Alternative forms edit

Etymology edit

From Latin brutum (stupid) + fulmen (lightning), derived from a 1680 pamphlet by Thomas Barlow of that title, originally from a passage of Pliny's Natural History: "hinc bruta fulmina et vana" ("these senseless and ineffectual thunder-claps", intended as a literal description of lightning).

Noun edit

brutum fulmen (plural bruta fulmina)

  1. (law) A judgement without effect.
    • 1910, William Ainger Wigram, An Introduction to the History of the Assyrian Church, page 112:
      ... it was a question only whether the one hundred and eighty inconsistent canons thus added to the Corpus Juris of the Church would remain a mere brutum fulmen, or whether they would be the source of endless litigation and schism.
    • 1958, Peter Edward Nygh, Conflict of Laws in Australia, page 149:
      Generally speaking the making of an order which will be a brutum fulmen serves no good purpose of justice.
    • 1987, Cal. Ct. App., Lazzaroni v. Larson[1]:
      The later order of May 8, 1984, purporting also to declare the same declaration of trust void and revoked, accomplished nothing.

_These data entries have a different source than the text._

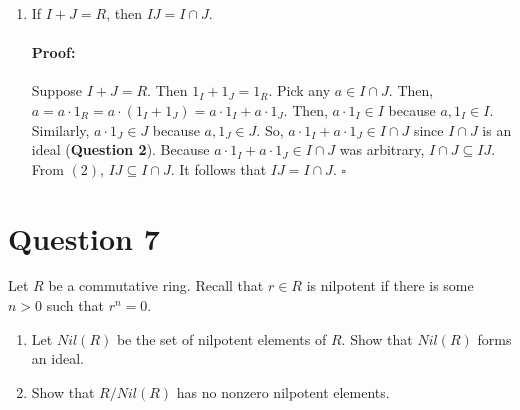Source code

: \documentclass [12pt] {article}
\newenvironment{proof}{\paragraph{Proof:}}{\hfill$\square$}
\begin{document}
\begin{enumerate}
        \vspace{-1em}
        \begin{proof}
            Let $R$ be a ring, and $I, J \subseteq R$ be ideals. Then, from $(1)$, $IJ$ is an ideal
            in $R$. Suppose we have an arbitrary element $i_1 j_1 + \cdots + i_n j_n \in IJ$. Since 
            $I, J \subseteq R$ are ideals, $i_r j_s \in I$ and $i_r j_s \in J$. That is, 
            $i_r j_s \in I \cap J$. Since $I, J \subseteq R$ are ideals, they are both closed under
            addition. So, $i_1 j_1 + \cdots + i_n j_n \in I \cap J$. Since 
            $i_1 j_1 + \cdots + i_n j_n$ was arbitrary, $IJ \subseteq I \cap J$.
        \end{proof}
    \item If $I+J=R$, then $IJ=I\cap J$.
        \vspace{-1em}
        \begin{proof}
            Suppose $I + J = R$. Then $1_I + 1_J = 1_R$. Pick any $a \in I \cap J$. Then,
            $a = a \cdot 1_R = a \cdot (1_I + 1_J) = a \cdot 1_I + a \cdot 1_J$. Then, 
            $a \cdot 1_I \in I$ because $a, 1_I \in I$. Similarly, $a \cdot 1_J \in J$ 
            because $a, 1_J \in J$. So, $a \cdot 1_I + a \cdot 1_J \in I \cap J$ since $I \cap J$ 
            is an ideal (\textbf{Question 2}). Because $a \cdot 1_I + a \cdot 1_J \in I \cap J$ 
            was arbitrary, $I \cap J \subseteq IJ$. From $(2)$, $IJ \subseteq I \cap J$. It follows 
            that $IJ = I \cap J$.
        \end{proof}
\end{enumerate}
\newpage

\section*{Question 7}
Let $R$ be a commutative ring. Recall that $r\in R$ is nilpotent if there is some $n>0$ such that $r^n=0$. 

\begin{enumerate}
    \item Let $Nil(R)$ be the set of nilpotent elements of $R$. Show that $Nil(R)$ forms an ideal. 

    \item Show that $R/Nil(R)$ has no nonzero nilpotent elements.
\end{enumerate}
\end{document}
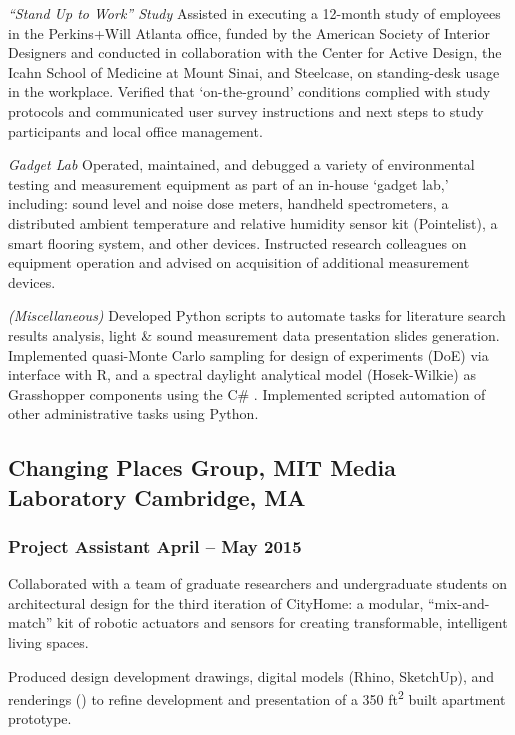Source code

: \documentclass[letterpaper, oneside, 10pt]{article}
\begin{document}
\textit{``Stand Up to Work'' Study}\DotSep{0.25em}
Assisted in executing a 12-month study of employees in the Perkins+Will
Atlanta office, funded by the American Society of Interior Designers
 and conducted in collaboration with the Center for
Active Design, the Icahn School of Medicine at Mount Sinai, and Steelcase,
on standing-desk usage in the workplace. Verified that `on-the-ground'
conditions complied with study protocols and communicated user survey
instructions and next steps to study participants and local office
management.

\textit{Gadget Lab}\DotSep{0.25em}
Operated, maintained, and debugged a variety of environmental testing and
measurement equipment as part of an in-house ‘gadget lab,’ including:
sound level and noise dose meters, handheld spectrometers, a distributed
ambient temperature and relative humidity sensor kit (Pointelist), a
smart flooring system, and other devices. Instructed research colleagues
on equipment operation and advised on acquisition of additional
measurement devices.

\textit{(Miscellaneous)}\DotSep{0.25em}
Developed Python scripts to automate tasks for literature search results
analysis, light \& sound measurement data presentation slides generation.
Implemented quasi-Monte Carlo sampling for design of experiments (DoE) via
interface with R, and a spectral daylight analytical model (Hosek-Wilkie)
as Grasshopper components using the C\# . Implemented
scripted automation of other administrative tasks using Python.


\subsection*{Changing Places Group, MIT Media Laboratory\DotSep{0.25em} Cambridge, MA}

\subsubsection*{Project Assistant\DotSep{0.25em} April -- May 2015}

Collaborated with a team of graduate researchers and undergraduate
students on architectural design for the third iteration of CityHome: a
modular, ``mix-and-match'' kit of robotic actuators and sensors for
creating transformable, intelligent living spaces.

Produced design development drawings, digital models (Rhino, SketchUp),
and renderings (\kern-0.5pt) to refine development and
presentation of a 350 ft\textsuperscript{2} built apartment prototype.
\end{document}
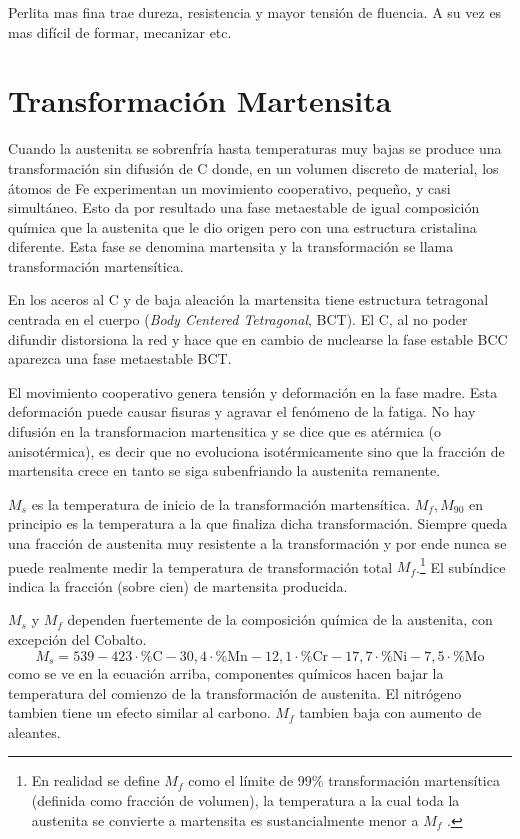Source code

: \documentclass{article}
\begin{document}
Perlita mas fina trae dureza, resistencia y mayor tensión de fluencia. A su vez es mas difícil de formar, mecanizar etc.

\section{Transformación Martensita}
Cuando la austenita se sobrenfría hasta temperaturas muy bajas se produce una transformación sin difusión de C donde, en un volumen discreto de material, los átomos de Fe experimentan un movimiento cooperativo, pequeño, y casi simultáneo. Esto da por resultado una fase metaestable de igual composición química que la austenita que le dio origen pero con una estructura cristalina diferente. Esta fase se denomina martensita y la transformación se llama transformación martensítica.

En los aceros al C y de baja aleación la martensita tiene estructura tetragonal centrada en el cuerpo (\textit{Body Centered Tetragonal}, BCT). El C, al no poder difundir distorsiona la red y hace que en cambio de nuclearse la fase estable BCC aparezca una fase metaestable BCT.

El movimiento cooperativo genera tensión y deformación en la fase madre. Esta deformación puede causar fisuras y agravar el fenómeno de la fatiga. No hay difusión en la transformacion martensitica y se dice que es atérmica (o anisotérmica), es decir que no evoluciona isotérmicamente sino que la fracción de martensita crece en tanto se siga subenfriando la austenita remanente.

$M_s$ es la temperatura de inicio de la transformación martensítica. $M_f,M_{90}$ en principio es la temperatura a la que finaliza dicha transformación. Siempre queda una fracción de austenita muy resistente a la transformación y por ende nunca se puede realmente medir la temperatura de transformación total $M_f$.\footnote{En realidad se define $M_f$ como el límite de 99\% transformación martensítica (definida como fracción de volumen), la temperatura a la cual toda la austenita se convierte a martensita es sustancialmente menor a $M_f$ \cite{gottstein2013physical}.} El subíndice indica la fracción (sobre cien) de martensita producida.

$M_s$ y $M_f$ dependen fuertemente de la composición química de la austenita, con excepción del Cobalto.
\begin{equation}
    M_s=539-423\cdot \% \mathrm{C}-30,4\cdot \% \mathrm{M n}-12,1\cdot \% \mathrm{Cr}-17,7\cdot \% \mathrm{Ni}-7,5\cdot \% \mathrm{Mo}
\end{equation}
como se ve en la ecuación arriba, componentes químicos hacen bajar la temperatura del comienzo de la transformación de austenita. El nitrógeno tambien tiene un efecto similar al carbono. $M_f$ tambien baja con aumento de aleantes.
\end{document}
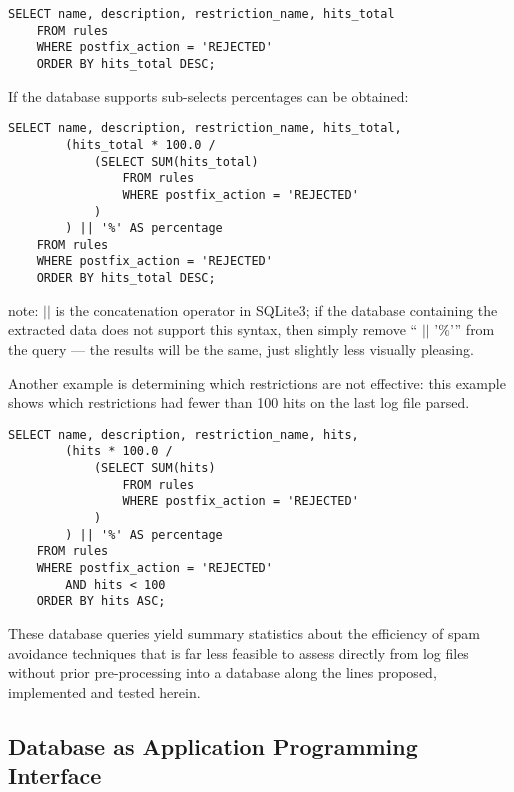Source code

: \documentclass[a4paper,12pt,draft]{article}
\begin{document}
\begin{verbatim}
SELECT name, description, restriction_name, hits_total
    FROM rules
    WHERE postfix_action = 'REJECTED'
    ORDER BY hits_total DESC;
\end{verbatim}

If the database supports sub-selects percentages can be
obtained:

\begin{verbatim}
SELECT name, description, restriction_name, hits_total,
        (hits_total * 100.0 /
            (SELECT SUM(hits_total)
                FROM rules
                WHERE postfix_action = 'REJECTED'
            )
        ) || '%' AS percentage
    FROM rules
    WHERE postfix_action = 'REJECTED'
    ORDER BY hits_total DESC;
\end{verbatim}

\SQL{} note: $||$ is the concatenation operator in SQLite3; if the database
containing the extracted data does not support this syntax, then simply
remove `` $||$ '$\%$'\hspace{1ex}'' from the query --- the results will be
the same, just slightly less visually pleasing.

Another example is determining which restrictions are not effective: this
example shows which restrictions had fewer than 100 hits on the last log
file parsed.

\begin{verbatim}
SELECT name, description, restriction_name, hits,
        (hits * 100.0 /
            (SELECT SUM(hits)
                FROM rules
                WHERE postfix_action = 'REJECTED'
            )
        ) || '%' AS percentage
    FROM rules
    WHERE postfix_action = 'REJECTED'
        AND hits < 100
    ORDER BY hits ASC;
\end{verbatim}

These database queries yield summary statistics about the efficiency of
spam avoidance techniques that is far less feasible to assess directly from
log files without prior pre-processing into a database along the lines
proposed, implemented and tested herein.

\subsection{Database as Application Programming Interface}
\end{document}
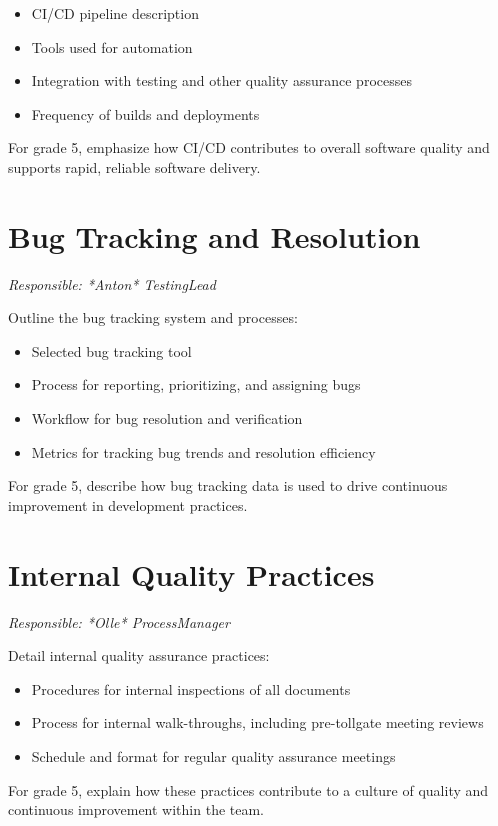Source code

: \documentclass{article}
\begin{document}
\begin{itemize}
    \item CI/CD pipeline description
    \item Tools used for automation
    \item Integration with testing and other quality assurance processes
    \item Frequency of builds and deployments
\end{itemize}

For grade 5, emphasize how CI/CD contributes to overall software quality and supports rapid, reliable software delivery.

\section{Bug Tracking and Resolution}
\textit{Responsible: *Anton* TestingLead}

Outline the bug tracking system and processes:

\begin{itemize}
    \item Selected bug tracking tool
    \item Process for reporting, prioritizing, and assigning bugs
    \item Workflow for bug resolution and verification
    \item Metrics for tracking bug trends and resolution efficiency
\end{itemize}

For grade 5, describe how bug tracking data is used to drive continuous improvement in development practices.

\section{Internal Quality Practices}
\textit{Responsible: *Olle* ProcessManager}

Detail internal quality assurance practices:

\begin{itemize}
    \item Procedures for internal inspections of all documents
    \item Process for internal walk-throughs, including pre-tollgate meeting reviews
    \item Schedule and format for regular quality assurance meetings
\end{itemize}

For grade 5, explain how these practices contribute to a culture of quality and continuous improvement within the team.
\end{document}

It was a brutum fulmen.
  2. (archaic) An empty threat.
    • 1733, Henry St John, 1st Viscount Bolingbroke, Dissertation Upon Parties, page 53:
      All These would have been Blasts of Wind, bruta Fulmina, no more, if the King had yielded ...
    • 1824, William Henry Pyne, Wine and Walnuts, page 301:
      'But nobody heeds you, my worthy; it's mere waste of powder—shooting at emptiness, brutum fulmen—mere play-house thunder ...'
    • 1840, Adolphus Slade, Travels in Germany and Russia, page 269:
      ... he owed his success to the threat to march on the capital, which would have been a brutum fulmen had it been capable of withstanding a siege.